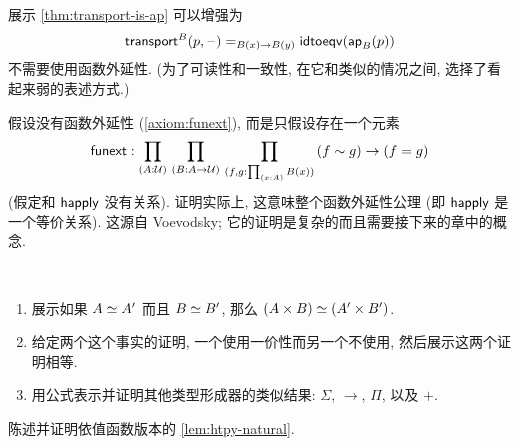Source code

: \begin{ex}
    \label{ex:strengthen-transport-is-ap}
    展示 \cref{thm:transport-is-ap} 可以增强为
    \[\mathsf{transport}^{B}(p,{\mathord{\hspace{1pt}\text{--}\hspace{1pt}}}) =_{B(x)\to B(y)} \mathsf{idtoeqv}(\mathsf{ap}_{B}(p))\]
    不需要使用函数外延性.
    (为了可读性和一致性, 在它和类似的情况之间, 选择了看起来弱的表述方式.)
\end{ex}

\begin{ex}
    \label{ex:strong-from-weak-funext}
    假设没有函数外延性 (\cref{axiom:funext}), 而是只假设存在一个元素
    \[ \funext : \prd{A:\UU}{B:A\to \UU}{f,g:\prd{x:A} B(x)} (f\htpy g) \to (f=g) \]
    (假定和 $\mathsf{happly}$ 没有关系).
    证明实际上, 这意味整个函数外延性公理 (即 $\mathsf{happly}$ 是一个等价关系).
    这源自 Voevodsky; 它的证明是复杂的而且需要接下来的章中的概念.
\end{ex}

\begin{ex}
    \label{ex:equiv-functor-types}\
    \begin{enumerate}
        \item 展示如果 $A \simeq A'$  而且 $B \simeq B'$, 那么 $(A\times B) \simeq (A'\times B')$.
        \item 给定两个这个事实的证明, 一个使用一价性而另一个不使用, 然后展示这两个证明相等.
        \item 用公式表示并证明其他类型形成器的类似结果: $\Sigma$, $\to$, $\Pi$, 以及 $+$.
    \end{enumerate}
\end{ex}

\begin{ex}
    \label{ex:dep-htpy-natural}
    陈述并证明依值函数版本的 \cref{lem:htpy-natural}.
\end{ex}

☆ ☆ ☆ ☆ ☆

• REQUIRED WORK:
Reproduce, exactly and in full, the lines from the one that contains "B) \simeq (A'\times B')$." to the end of the material.

• TASK SOLUTION:
        \item 展示如果 $A \simeq A'$  而且 $B \simeq B'$, 那么 $(A\times B) \simeq (A'\times B')$.
        \item 给定两个这个事实的证明, 一个使用一价性而另一个不使用, 然后展示这两个证明相等.
        \item 用公式表示并证明其他类型形成器的类似结果: $\Sigma$, $\to$, $\Pi$, 以及 $+$.
    \end{enumerate}
\end{ex}

\begin{ex}
    \label{ex:dep-htpy-natural}
    陈述并证明依值函数版本的 \cref{lem:htpy-natural}.
\end{ex}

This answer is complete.